Across the entries below, determine how many lines include the word "transactions". State only the resulting number.

▶ [Records for this task]:
....

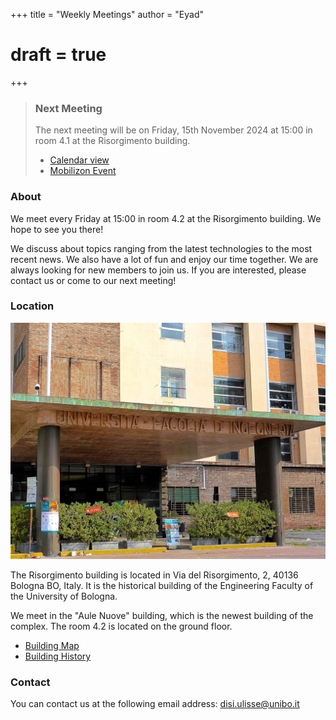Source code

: +++
title = "Weekly Meetings"
author = "Eyad"
# draft = true
+++

> ### Next Meeting
>
> The next meeting will be on Friday, 15th November 2024 at 15:00 in room 4.1 at the Risorgimento building.
>
> - [Calendar view](https://uniboaule.vercel.app/cal/5e9996a228a649001237296d/5dc56586b2285f0011f82254)
> - [Mobilizon Event](https://mobilizon.it/events/0f16240f-877c-4909-be70-1b6927354fc8)

### About

We meet every Friday at 15:00 in room 4.2 at the Risorgimento building. We hope to see you there!

We discuss about topics ranging from the latest technologies to the most recent news. We also have a lot of fun and enjoy our time together. We are always looking for new members to join us. If you are interested, please contact us or come to our next meeting!

### Location

![](sede-risorgimento.jpg)

The Risorgimento building is located in Via del Risorgimento, 2, 40136 Bologna BO, Italy. It is the historical building of the Engineering Faculty of the University of Bologna.

We meet in the "Aule Nuove" building, which is the newest building of the complex. The room 4.2 is located on the ground floor.

- [Building Map](https://mappa.ing.unibo.it/Mappe_scuola_Ingegneria_e_Architettura/Piano_Terra.html)
- [Building History](https://www.storiaememoriadibologna.it/archivio/luoghi/facolta-di-ingegneria)

### Contact

You can contact us at the following email address: [disi.ulisse@unibo.it](mailto:disi.ulisse@unibo.it)
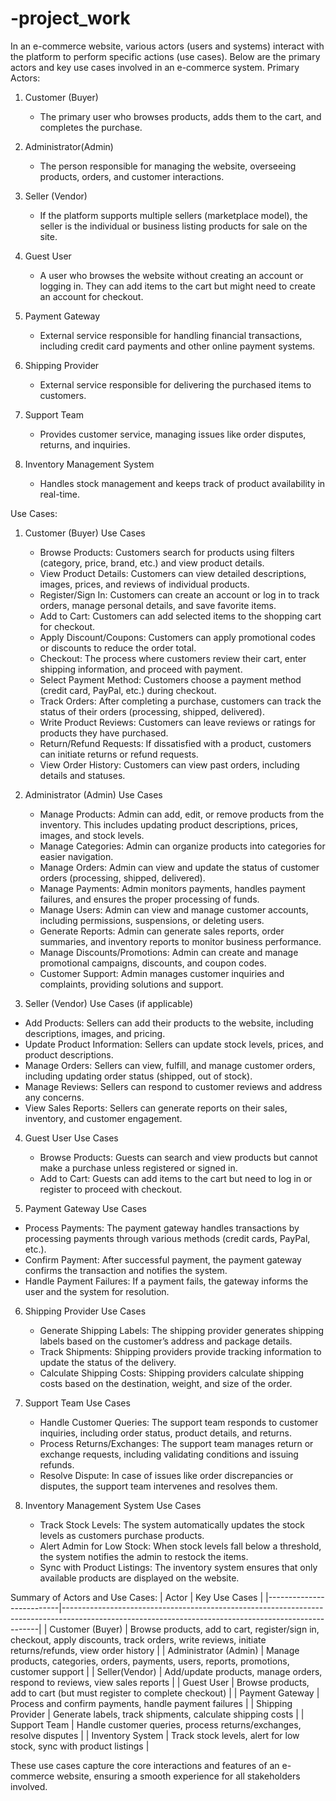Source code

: # -project_work
In an e-commerce website, various actors (users and systems) interact with the platform to perform specific actions (use cases). Below are the primary actors and key use cases involved in an e-commerce system.
Primary Actors:
1. Customer (Buyer)
   - The primary user who browses products, adds them to the cart, and completes the purchase.
   
2. Administrator(Admin)
   - The person responsible for managing the website, overseeing products, orders, and customer interactions.

3. Seller (Vendor)
   - If the platform supports multiple sellers (marketplace model), the seller is the individual or business listing products for sale on the site.

4. Guest User
   - A user who browses the website without creating an account or logging in. They can add items to the cart but might need to create an account for checkout.

5. Payment Gateway
   - External service responsible for handling financial transactions, including credit card payments and other online payment systems.

6. Shipping Provider
   - External service responsible for delivering the purchased items to customers.

7. Support Team
   - Provides customer service, managing issues like order disputes, returns, and inquiries.

8. Inventory Management System
   - Handles stock management and keeps track of product availability in real-time.


Use Cases:

1. Customer (Buyer) Use Cases
   - Browse Products: Customers search for products using filters (category, price, brand, etc.) and view product details.
   - View Product Details: Customers can view detailed descriptions, images, prices, and reviews of individual products.
   - Register/Sign In: Customers can create an account or log in to track orders, manage personal details, and save favorite items.
   - Add to Cart: Customers can add selected items to the shopping cart for checkout.
   - Apply Discount/Coupons: Customers can apply promotional codes or discounts to reduce the order total.
   - Checkout: The process where customers review their cart, enter shipping information, and proceed with payment.
   - Select Payment Method: Customers choose a payment method (credit card, PayPal, etc.) during checkout.
   - Track Orders: After completing a purchase, customers can track the status of their orders (processing, shipped, delivered).
   - Write Product Reviews: Customers can leave reviews or ratings for products they have purchased.
   - Return/Refund Requests: If dissatisfied with a product, customers can initiate returns or refund requests.
   - View Order History: Customers can view past orders, including details and statuses.

2. Administrator (Admin) Use Cases
   - Manage Products: Admin can add, edit, or remove products from the inventory. This includes updating product descriptions, prices, images, and stock levels.
   - Manage Categories: Admin can organize products into categories for easier navigation.
   - Manage Orders: Admin can view and update the status of customer orders (processing, shipped, delivered).
   - Manage Payments: Admin monitors payments, handles payment failures, and ensures the proper processing of funds.
   - Manage Users: Admin can view and manage customer accounts, including permissions, suspensions, or deleting users.
   - Generate Reports: Admin can generate sales reports, order summaries, and inventory reports to monitor business performance.
   - Manage Discounts/Promotions: Admin can create and manage promotional campaigns, discounts, and coupon codes.
   - Customer Support: Admin manages customer inquiries and complaints, providing solutions and support.

 3. Seller (Vendor) Use Cases (if applicable)
   - Add Products: Sellers can add their products to the website, including descriptions, images, and pricing.
   - Update Product Information: Sellers can update stock levels, prices, and product descriptions.
   - Manage Orders: Sellers can view, fulfill, and manage customer orders, including updating order status (shipped, out of stock).
   - Manage Reviews: Sellers can respond to customer reviews and address any concerns.
   - View Sales Reports: Sellers can generate reports on their sales, inventory, and customer engagement.

4. Guest User Use Cases
   - Browse Products: Guests can search and view products but cannot make a purchase unless registered or signed in.
   - Add to Cart: Guests can add items to the cart but need to log in or register to proceed with checkout.

 5. Payment Gateway Use Cases
   - Process Payments: The payment gateway handles transactions by processing payments through various methods (credit cards, PayPal, etc.).
   - Confirm Payment: After successful payment, the payment gateway confirms the transaction and notifies the system.
   - Handle Payment Failures: If a payment fails, the gateway informs the user and the system for resolution.
   
6. Shipping Provider Use Cases
   - Generate Shipping Labels: The shipping provider generates shipping labels based on the customer’s address and package details.
   - Track Shipments: Shipping providers provide tracking information to update the status of the delivery.
   - Calculate Shipping Costs: Shipping providers calculate shipping costs based on the destination, weight, and size of the order.

7. Support Team Use Cases
   - Handle Customer Queries: The support team responds to customer inquiries, including order status, product details, and returns.
   - Process Returns/Exchanges: The support team manages return or exchange requests, including validating conditions and issuing refunds.
   - Resolve Dispute: In case of issues like order discrepancies or disputes, the support team intervenes and resolves them.

8. Inventory Management System Use Cases
   - Track Stock Levels: The system automatically updates the stock levels as customers purchase products.
   - Alert Admin for Low Stock: When stock levels fall below a threshold, the system notifies the admin to restock the items.
   - Sync with Product Listings: The inventory system ensures that only available products are displayed on the website.



Summary of Actors and Use Cases:
| Actor                | Key Use Cases                                                                                                                                     |
|--------------------------|------------------------------------------------------------------------------------------------------------------------------------------------------|
| Customer (Buyer)      | Browse products, add to cart, register/sign in, checkout, apply discounts, track orders, write reviews, initiate returns/refunds, view order history |
| Administrator (Admin) | Manage products, categories, orders, payments, users, reports, promotions, customer support                                                           |
| Seller(Vendor)       | Add/update products, manage orders, respond to reviews, view sales reports                                                                            |
| Guest User            | Browse products, add to cart (but must register to complete checkout)                                                                               |
| Payment Gateway      | Process and confirm payments, handle payment failures                                                                                               |
| Shipping Provider   | Generate labels, track shipments, calculate shipping costs                                                                                          |
| Support Team          | Handle customer queries, process returns/exchanges, resolve disputes                                                                                |
| Inventory System      | Track stock levels, alert for low stock, sync with product listings                                                                                 |

These use cases capture the core interactions and features of an e-commerce website, ensuring a smooth experience for all stakeholders involved.
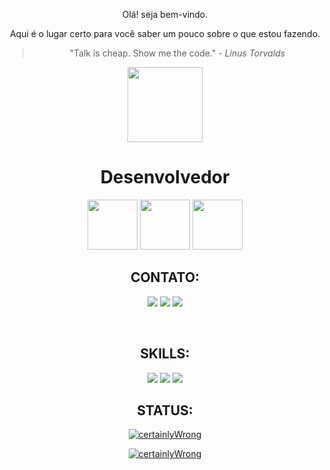 
<div align="center">

Olá! seja bem-vindo.
  
  Aqui é o lugar certo para você saber um pouco sobre o que estou fazendo.
  > "Talk is cheap. Show me the code." - *Linus Torvalds*

  <img src="https://forums-images.oneplus.net/data/webimg/2021/01-29/6014374e3a762.gif" width="120">
  
  <h1><b>Desenvolvedor</b></h1>

  <img src="https://media.giphy.com/media/H6PNB75ZvYUDZmREn3/giphy.gif" width="80">
  <img src="https://media.giphy.com/media/H6PNB75ZvYUDZmREn3/giphy.gif" width="80">
  <img src="https://media.giphy.com/media/H6PNB75ZvYUDZmREn3/giphy.gif" width="80">


  <br>
  
  ## CONTATO:
  <a href="https://t.me/adrianorsousa"><img src="https://img.shields.io/badge/Telegram-2CA5E0?style=for-the-badge&logo=telegram&logoColor=white" /></a>
  <a href="mailto:adriano42335@gmail.com"><img src="https://img.shields.io/badge/-Gmail-373B35?style=for-the-badge&labelColor=373B35&logo=gmail&logoColor=white"/></a>
  <a href="https://www.linkedin.com/in/adriano-r-de-sousa-34bb44212/"><img src="https://img.shields.io/badge/LinkedIn-0077B5?style=for-the-badge&logo=linkedin&logoColor=white" /></a>
  
  <br>

  ## SKILLS:

  <img src="https://img.shields.io/badge/Python-04C4D9?style=for-the-badge&logo=python&logoColor=white">
  <img src="https://img.shields.io/badge/Linux-F28D8D?style=for-the-badge&logo=linux&logoColor=white" />
  <img src="https://img.shields.io/badge/Git-F24B4B?style=for-the-badge&logo=git&logoColor=white" />

  <br>

  ## STATUS:

  [![certainlyWrong](https://github-readme-stats.vercel.app/api?username=certainlyWrong&theme=dark)](https://github.com/certainlyWrong/)
  
  [![certainlyWrong](https://github-readme-stats.vercel.app/api/top-langs/?username=certainlyWrong&hide=html&layout=compact&theme=dark)](https://github.com/certainlyWrong/)
</div>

....

▶ [Task result]: 2